• [TASK BRIEF] From first line to last, output the records below exactly.

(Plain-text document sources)

Start of Block

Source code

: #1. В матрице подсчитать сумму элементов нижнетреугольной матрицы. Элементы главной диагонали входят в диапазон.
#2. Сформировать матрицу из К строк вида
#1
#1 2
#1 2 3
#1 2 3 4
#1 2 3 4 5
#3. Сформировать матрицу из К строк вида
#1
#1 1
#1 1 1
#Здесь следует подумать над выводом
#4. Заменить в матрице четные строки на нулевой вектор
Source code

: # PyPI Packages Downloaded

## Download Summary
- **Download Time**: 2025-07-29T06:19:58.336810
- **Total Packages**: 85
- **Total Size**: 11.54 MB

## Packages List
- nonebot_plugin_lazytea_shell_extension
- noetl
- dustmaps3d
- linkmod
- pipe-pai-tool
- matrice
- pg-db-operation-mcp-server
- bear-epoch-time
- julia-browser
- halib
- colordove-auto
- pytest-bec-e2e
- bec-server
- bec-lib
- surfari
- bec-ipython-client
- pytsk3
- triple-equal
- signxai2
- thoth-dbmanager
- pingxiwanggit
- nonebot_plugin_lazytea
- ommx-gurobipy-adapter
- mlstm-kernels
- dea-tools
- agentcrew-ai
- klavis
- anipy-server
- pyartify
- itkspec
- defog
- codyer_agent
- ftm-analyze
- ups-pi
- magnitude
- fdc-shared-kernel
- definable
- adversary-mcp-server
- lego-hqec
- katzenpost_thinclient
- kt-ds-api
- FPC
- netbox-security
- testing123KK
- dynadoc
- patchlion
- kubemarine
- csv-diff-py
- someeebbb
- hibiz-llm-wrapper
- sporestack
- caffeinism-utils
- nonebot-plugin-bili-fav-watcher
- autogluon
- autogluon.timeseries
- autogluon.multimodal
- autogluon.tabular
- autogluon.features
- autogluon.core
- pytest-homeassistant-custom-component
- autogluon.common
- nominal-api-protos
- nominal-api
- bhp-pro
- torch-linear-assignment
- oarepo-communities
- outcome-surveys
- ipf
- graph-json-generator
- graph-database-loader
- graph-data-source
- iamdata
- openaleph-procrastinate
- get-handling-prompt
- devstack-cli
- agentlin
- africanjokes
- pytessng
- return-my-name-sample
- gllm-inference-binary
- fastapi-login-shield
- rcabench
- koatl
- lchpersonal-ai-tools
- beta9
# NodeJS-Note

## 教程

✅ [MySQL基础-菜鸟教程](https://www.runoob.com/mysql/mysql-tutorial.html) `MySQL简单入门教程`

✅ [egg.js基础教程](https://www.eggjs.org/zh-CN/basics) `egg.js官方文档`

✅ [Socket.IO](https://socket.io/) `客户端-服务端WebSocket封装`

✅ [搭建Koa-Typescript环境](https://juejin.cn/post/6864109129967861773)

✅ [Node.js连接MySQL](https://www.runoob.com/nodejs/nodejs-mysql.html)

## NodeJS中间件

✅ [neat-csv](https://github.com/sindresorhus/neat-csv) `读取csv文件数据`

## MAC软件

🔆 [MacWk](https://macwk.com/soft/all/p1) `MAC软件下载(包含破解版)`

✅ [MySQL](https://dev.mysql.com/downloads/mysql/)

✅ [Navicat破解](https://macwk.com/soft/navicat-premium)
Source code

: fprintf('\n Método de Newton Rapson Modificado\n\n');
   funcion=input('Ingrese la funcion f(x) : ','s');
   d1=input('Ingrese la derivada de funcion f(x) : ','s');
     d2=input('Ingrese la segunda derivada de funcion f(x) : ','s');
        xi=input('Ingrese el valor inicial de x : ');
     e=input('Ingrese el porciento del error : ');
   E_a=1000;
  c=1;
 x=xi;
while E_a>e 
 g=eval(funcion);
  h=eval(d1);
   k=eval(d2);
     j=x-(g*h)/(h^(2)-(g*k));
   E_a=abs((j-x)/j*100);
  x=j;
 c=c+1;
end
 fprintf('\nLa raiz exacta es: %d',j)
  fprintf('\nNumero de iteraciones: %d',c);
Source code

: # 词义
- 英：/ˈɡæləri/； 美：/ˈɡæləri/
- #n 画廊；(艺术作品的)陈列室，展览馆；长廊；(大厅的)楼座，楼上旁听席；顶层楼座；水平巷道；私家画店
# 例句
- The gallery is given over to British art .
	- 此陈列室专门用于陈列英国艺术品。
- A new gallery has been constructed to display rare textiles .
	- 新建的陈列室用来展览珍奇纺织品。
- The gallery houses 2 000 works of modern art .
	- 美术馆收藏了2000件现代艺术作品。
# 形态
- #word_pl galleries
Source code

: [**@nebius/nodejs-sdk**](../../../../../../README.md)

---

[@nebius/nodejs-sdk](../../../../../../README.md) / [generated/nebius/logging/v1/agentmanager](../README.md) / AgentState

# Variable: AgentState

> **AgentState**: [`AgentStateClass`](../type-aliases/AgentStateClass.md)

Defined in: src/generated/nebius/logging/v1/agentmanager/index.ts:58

End of Block

• [SOLVED PROBLEM]
Source code

: #1. В матрице подсчитать сумму элементов нижнетреугольной матрицы. Элементы главной диагонали входят в диапазон.
#2. Сформировать матрицу из К строк вида
#1
#1 2
#1 2 3
#1 2 3 4
#1 2 3 4 5
#3. Сформировать матрицу из К строк вида
#1
#1 1
#1 1 1
#Здесь следует подумать над выводом
#4. Заменить в матрице четные строки на нулевой вектор
Source code

: # PyPI Packages Downloaded

## Download Summary
- **Download Time**: 2025-07-29T06:19:58.336810
- **Total Packages**: 85
- **Total Size**: 11.54 MB

## Packages List
- nonebot_plugin_lazytea_shell_extension
- noetl
- dustmaps3d
- linkmod
- pipe-pai-tool
- matrice
- pg-db-operation-mcp-server
- bear-epoch-time
- julia-browser
- halib
- colordove-auto
- pytest-bec-e2e
- bec-server
- bec-lib
- surfari
- bec-ipython-client
- pytsk3
- triple-equal
- signxai2
- thoth-dbmanager
- pingxiwanggit
- nonebot_plugin_lazytea
- ommx-gurobipy-adapter
- mlstm-kernels
- dea-tools
- agentcrew-ai
- klavis
- anipy-server
- pyartify
- itkspec
- defog
- codyer_agent
- ftm-analyze
- ups-pi
- magnitude
- fdc-shared-kernel
- definable
- adversary-mcp-server
- lego-hqec
- katzenpost_thinclient
- kt-ds-api
- FPC
- netbox-security
- testing123KK
- dynadoc
- patchlion
- kubemarine
- csv-diff-py
- someeebbb
- hibiz-llm-wrapper
- sporestack
- caffeinism-utils
- nonebot-plugin-bili-fav-watcher
- autogluon
- autogluon.timeseries
- autogluon.multimodal
- autogluon.tabular
- autogluon.features
- autogluon.core
- pytest-homeassistant-custom-component
- autogluon.common
- nominal-api-protos
- nominal-api
- bhp-pro
- torch-linear-assignment
- oarepo-communities
- outcome-surveys
- ipf
- graph-json-generator
- graph-database-loader
- graph-data-source
- iamdata
- openaleph-procrastinate
- get-handling-prompt
- devstack-cli
- agentlin
- africanjokes
- pytessng
- return-my-name-sample
- gllm-inference-binary
- fastapi-login-shield
- rcabench
- koatl
- lchpersonal-ai-tools
- beta9
# NodeJS-Note

## 教程

✅ [MySQL基础-菜鸟教程](https://www.runoob.com/mysql/mysql-tutorial.html) `MySQL简单入门教程`

✅ [egg.js基础教程](https://www.eggjs.org/zh-CN/basics) `egg.js官方文档`

✅ [Socket.IO](https://socket.io/) `客户端-服务端WebSocket封装`

✅ [搭建Koa-Typescript环境](https://juejin.cn/post/6864109129967861773)

✅ [Node.js连接MySQL](https://www.runoob.com/nodejs/nodejs-mysql.html)

## NodeJS中间件

✅ [neat-csv](https://github.com/sindresorhus/neat-csv) `读取csv文件数据`

## MAC软件

🔆 [MacWk](https://macwk.com/soft/all/p1) `MAC软件下载(包含破解版)`

✅ [MySQL](https://dev.mysql.com/downloads/mysql/)

✅ [Navicat破解](https://macwk.com/soft/navicat-premium)
Source code

: fprintf('\n Método de Newton Rapson Modificado\n\n');
   funcion=input('Ingrese la funcion f(x) : ','s');
   d1=input('Ingrese la derivada de funcion f(x) : ','s');
     d2=input('Ingrese la segunda derivada de funcion f(x) : ','s');
        xi=input('Ingrese el valor inicial de x : ');
     e=input('Ingrese el porciento del error : ');
   E_a=1000;
  c=1;
 x=xi;
while E_a>e 
 g=eval(funcion);
  h=eval(d1);
   k=eval(d2);
     j=x-(g*h)/(h^(2)-(g*k));
   E_a=abs((j-x)/j*100);
  x=j;
 c=c+1;
end
 fprintf('\nLa raiz exacta es: %d',j)
  fprintf('\nNumero de iteraciones: %d',c);
Source code

: # 词义
- 英：/ˈɡæləri/； 美：/ˈɡæləri/
- #n 画廊；(艺术作品的)陈列室，展览馆；长廊；(大厅的)楼座，楼上旁听席；顶层楼座；水平巷道；私家画店
# 例句
- The gallery is given over to British art .
	- 此陈列室专门用于陈列英国艺术品。
- A new gallery has been constructed to display rare textiles .
	- 新建的陈列室用来展览珍奇纺织品。
- The gallery houses 2 000 works of modern art .
	- 美术馆收藏了2000件现代艺术作品。
# 形态
- #word_pl galleries
Source code

: [**@nebius/nodejs-sdk**](../../../../../../README.md)

---

[@nebius/nodejs-sdk](../../../../../../README.md) / [generated/nebius/logging/v1/agentmanager](../README.md) / AgentState

# Variable: AgentState

> **AgentState**: [`AgentStateClass`](../type-aliases/AgentStateClass.md)

Defined in: src/generated/nebius/logging/v1/agentmanager/index.ts:58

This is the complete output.